*Brief:*
Make an exact copy of all the entries shown below.

*Source material:*
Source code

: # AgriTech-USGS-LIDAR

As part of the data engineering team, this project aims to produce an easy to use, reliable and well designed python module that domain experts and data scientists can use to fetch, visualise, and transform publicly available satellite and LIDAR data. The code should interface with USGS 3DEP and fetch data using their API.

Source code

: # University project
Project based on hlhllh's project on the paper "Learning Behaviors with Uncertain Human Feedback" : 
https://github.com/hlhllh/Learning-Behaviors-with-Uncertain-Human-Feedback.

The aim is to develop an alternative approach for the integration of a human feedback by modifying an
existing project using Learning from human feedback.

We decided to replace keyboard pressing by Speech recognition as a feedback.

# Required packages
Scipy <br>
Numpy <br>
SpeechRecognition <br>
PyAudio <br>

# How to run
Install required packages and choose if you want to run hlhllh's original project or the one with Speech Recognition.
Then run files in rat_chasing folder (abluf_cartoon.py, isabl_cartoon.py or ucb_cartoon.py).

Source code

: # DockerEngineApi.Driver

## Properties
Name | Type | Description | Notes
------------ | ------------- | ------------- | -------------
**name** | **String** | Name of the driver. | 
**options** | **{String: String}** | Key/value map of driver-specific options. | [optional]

*Output for this task:*
Source code

: # AgriTech-USGS-LIDAR

As part of the data engineering team, this project aims to produce an easy to use, reliable and well designed python module that domain experts and data scientists can use to fetch, visualise, and transform publicly available satellite and LIDAR data. The code should interface with USGS 3DEP and fetch data using their API.

Source code

: # University project
Project based on hlhllh's project on the paper "Learning Behaviors with Uncertain Human Feedback" : 
https://github.com/hlhllh/Learning-Behaviors-with-Uncertain-Human-Feedback.

The aim is to develop an alternative approach for the integration of a human feedback by modifying an
existing project using Learning from human feedback.

We decided to replace keyboard pressing by Speech recognition as a feedback.

# Required packages
Scipy <br>
Numpy <br>
SpeechRecognition <br>
PyAudio <br>

# How to run
Install required packages and choose if you want to run hlhllh's original project or the one with Speech Recognition.
Then run files in rat_chasing folder (abluf_cartoon.py, isabl_cartoon.py or ucb_cartoon.py).

Source code

: # DockerEngineApi.Driver

## Properties
Name | Type | Description | Notes
------------ | ------------- | ------------- | -------------
**name** | **String** | Name of the driver. | 
**options** | **{String: String}** | Key/value map of driver-specific options. | [optional]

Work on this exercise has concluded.